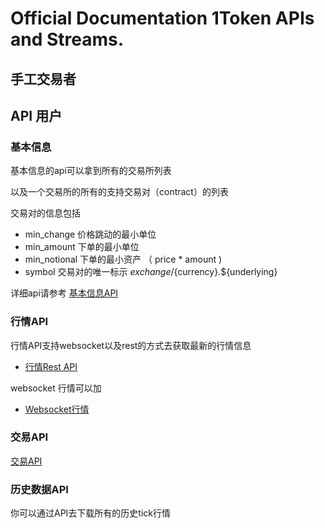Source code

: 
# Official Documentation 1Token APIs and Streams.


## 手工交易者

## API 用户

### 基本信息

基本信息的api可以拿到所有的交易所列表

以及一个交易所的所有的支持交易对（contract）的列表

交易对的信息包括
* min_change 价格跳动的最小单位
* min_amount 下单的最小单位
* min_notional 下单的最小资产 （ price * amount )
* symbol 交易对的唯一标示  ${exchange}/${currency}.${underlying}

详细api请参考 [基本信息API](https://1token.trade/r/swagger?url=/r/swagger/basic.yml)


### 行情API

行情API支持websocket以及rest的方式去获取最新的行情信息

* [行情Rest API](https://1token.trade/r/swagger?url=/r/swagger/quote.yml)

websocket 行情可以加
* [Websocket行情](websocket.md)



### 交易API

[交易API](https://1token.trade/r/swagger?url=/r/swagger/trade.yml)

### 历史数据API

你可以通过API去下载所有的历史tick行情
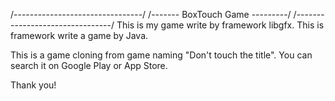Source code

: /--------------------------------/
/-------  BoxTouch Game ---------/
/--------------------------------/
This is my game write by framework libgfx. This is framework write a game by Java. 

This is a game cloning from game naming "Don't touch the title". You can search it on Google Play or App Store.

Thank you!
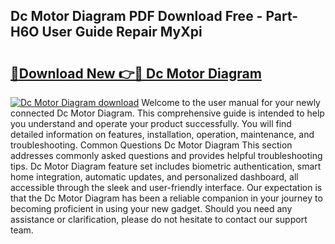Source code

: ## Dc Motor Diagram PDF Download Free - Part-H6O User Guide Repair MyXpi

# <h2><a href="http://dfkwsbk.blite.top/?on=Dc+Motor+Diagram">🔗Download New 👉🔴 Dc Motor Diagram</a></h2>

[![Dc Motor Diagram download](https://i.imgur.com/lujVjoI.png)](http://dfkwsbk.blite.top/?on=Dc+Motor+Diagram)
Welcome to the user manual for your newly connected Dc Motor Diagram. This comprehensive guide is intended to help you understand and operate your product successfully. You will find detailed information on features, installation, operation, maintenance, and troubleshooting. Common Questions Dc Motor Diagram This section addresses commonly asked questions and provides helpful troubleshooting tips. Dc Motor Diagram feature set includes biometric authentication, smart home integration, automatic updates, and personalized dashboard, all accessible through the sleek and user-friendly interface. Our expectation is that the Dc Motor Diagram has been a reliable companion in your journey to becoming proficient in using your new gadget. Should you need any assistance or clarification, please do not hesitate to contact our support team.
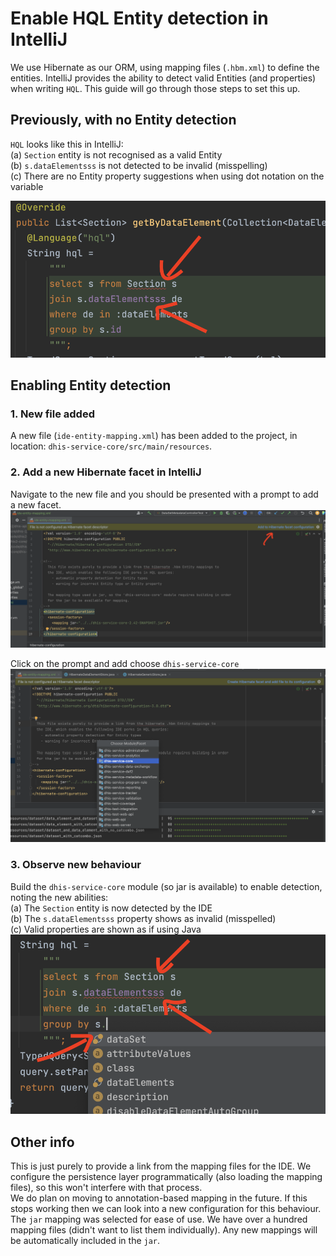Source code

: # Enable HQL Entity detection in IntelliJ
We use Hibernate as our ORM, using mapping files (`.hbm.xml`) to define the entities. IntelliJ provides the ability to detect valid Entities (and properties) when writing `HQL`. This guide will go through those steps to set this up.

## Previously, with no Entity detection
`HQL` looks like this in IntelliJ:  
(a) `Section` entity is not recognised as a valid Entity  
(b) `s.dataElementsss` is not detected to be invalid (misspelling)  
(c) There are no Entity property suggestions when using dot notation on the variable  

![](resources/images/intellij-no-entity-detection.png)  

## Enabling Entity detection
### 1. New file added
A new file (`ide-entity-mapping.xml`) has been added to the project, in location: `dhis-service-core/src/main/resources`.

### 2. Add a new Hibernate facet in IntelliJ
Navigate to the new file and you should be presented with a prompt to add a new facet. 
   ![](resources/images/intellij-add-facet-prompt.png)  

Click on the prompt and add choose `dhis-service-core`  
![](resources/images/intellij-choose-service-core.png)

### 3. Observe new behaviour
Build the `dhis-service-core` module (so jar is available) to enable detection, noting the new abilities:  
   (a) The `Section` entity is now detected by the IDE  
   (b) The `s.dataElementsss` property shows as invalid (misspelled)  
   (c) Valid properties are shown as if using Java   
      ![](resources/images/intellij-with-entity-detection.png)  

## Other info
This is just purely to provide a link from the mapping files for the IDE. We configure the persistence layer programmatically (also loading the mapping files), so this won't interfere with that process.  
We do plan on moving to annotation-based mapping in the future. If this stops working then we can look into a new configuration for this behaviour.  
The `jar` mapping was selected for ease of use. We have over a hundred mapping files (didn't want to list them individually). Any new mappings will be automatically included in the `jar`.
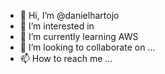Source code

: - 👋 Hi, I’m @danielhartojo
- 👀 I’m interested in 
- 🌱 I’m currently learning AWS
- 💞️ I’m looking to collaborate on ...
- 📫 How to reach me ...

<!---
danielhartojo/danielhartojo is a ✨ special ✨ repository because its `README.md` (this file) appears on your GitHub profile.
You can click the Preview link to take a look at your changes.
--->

■ What you are asked to do ■
Reproduce the lines above exactly, please, but not the pictures in them.

■ Output below ■
Source code

: 
# Official Documentation 1Token APIs and Streams.


## 手工交易者

## API 用户

### 基本信息

基本信息的api可以拿到所有的交易所列表

以及一个交易所的所有的支持交易对（contract）的列表

交易对的信息包括
* min_change 价格跳动的最小单位
* min_amount 下单的最小单位
* min_notional 下单的最小资产 （ price * amount )
* symbol 交易对的唯一标示  ${exchange}/${currency}.${underlying}

详细api请参考 [基本信息API](https://1token.trade/r/swagger?url=/r/swagger/basic.yml)


### 行情API

行情API支持websocket以及rest的方式去获取最新的行情信息

* [行情Rest API](https://1token.trade/r/swagger?url=/r/swagger/quote.yml)

websocket 行情可以加
* [Websocket行情](websocket.md)



### 交易API

[交易API](https://1token.trade/r/swagger?url=/r/swagger/trade.yml)

### 历史数据API

你可以通过API去下载所有的历史tick行情
Source code

: /--------------------------------/
/-------  BoxTouch Game ---------/
/--------------------------------/
This is my game write by framework libgfx. This is framework write a game by Java. 

This is a game cloning from game naming "Don't touch the title". You can search it on Google Play or App Store.

Thank you!
Source code

: ## Dc Motor Diagram PDF Download Free - Part-H6O User Guide Repair MyXpi

# <h2><a href="http://dfkwsbk.blite.top/?on=Dc+Motor+Diagram">🔗Download New 👉🔴 Dc Motor Diagram</a></h2>

[![Dc Motor Diagram download](https://i.imgur.com/lujVjoI.png)](http://dfkwsbk.blite.top/?on=Dc+Motor+Diagram)
Welcome to the user manual for your newly connected Dc Motor Diagram. This comprehensive guide is intended to help you understand and operate your product successfully. You will find detailed information on features, installation, operation, maintenance, and troubleshooting. Common Questions Dc Motor Diagram This section addresses commonly asked questions and provides helpful troubleshooting tips. Dc Motor Diagram feature set includes biometric authentication, smart home integration, automatic updates, and personalized dashboard, all accessible through the sleek and user-friendly interface. Our expectation is that the Dc Motor Diagram has been a reliable companion in your journey to becoming proficient in using your new gadget. Should you need any assistance or clarification, please do not hesitate to contact our support team.
Source code

: # Enable HQL Entity detection in IntelliJ
We use Hibernate as our ORM, using mapping files (`.hbm.xml`) to define the entities. IntelliJ provides the ability to detect valid Entities (and properties) when writing `HQL`. This guide will go through those steps to set this up.

## Previously, with no Entity detection
`HQL` looks like this in IntelliJ:  
(a) `Section` entity is not recognised as a valid Entity  
(b) `s.dataElementsss` is not detected to be invalid (misspelling)  
(c) There are no Entity property suggestions when using dot notation on the variable  

![](resources/images/intellij-no-entity-detection.png)  

## Enabling Entity detection
### 1. New file added
A new file (`ide-entity-mapping.xml`) has been added to the project, in location: `dhis-service-core/src/main/resources`.

### 2. Add a new Hibernate facet in IntelliJ
Navigate to the new file and you should be presented with a prompt to add a new facet. 
   ![](resources/images/intellij-add-facet-prompt.png)  

Click on the prompt and add choose `dhis-service-core`  
![](resources/images/intellij-choose-service-core.png)

### 3. Observe new behaviour
Build the `dhis-service-core` module (so jar is available) to enable detection, noting the new abilities:  
   (a) The `Section` entity is now detected by the IDE  
   (b) The `s.dataElementsss` property shows as invalid (misspelled)  
   (c) Valid properties are shown as if using Java   
      ![](resources/images/intellij-with-entity-detection.png)  

## Other info
This is just purely to provide a link from the mapping files for the IDE. We configure the persistence layer programmatically (also loading the mapping files), so this won't interfere with that process.  
We do plan on moving to annotation-based mapping in the future. If this stops working then we can look into a new configuration for this behaviour.  
The `jar` mapping was selected for ease of use. We have over a hundred mapping files (didn't want to list them individually). Any new mappings will be automatically included in the `jar`.
Source code

: - 👋 Hi, I’m @danielhartojo
- 👀 I’m interested in 
- 🌱 I’m currently learning AWS
- 💞️ I’m looking to collaborate on ...
- 📫 How to reach me ...

<!---
danielhartojo/danielhartojo is a ✨ special ✨ repository because its `README.md` (this file) appears on your GitHub profile.
You can click the Preview link to take a look at your changes.
--->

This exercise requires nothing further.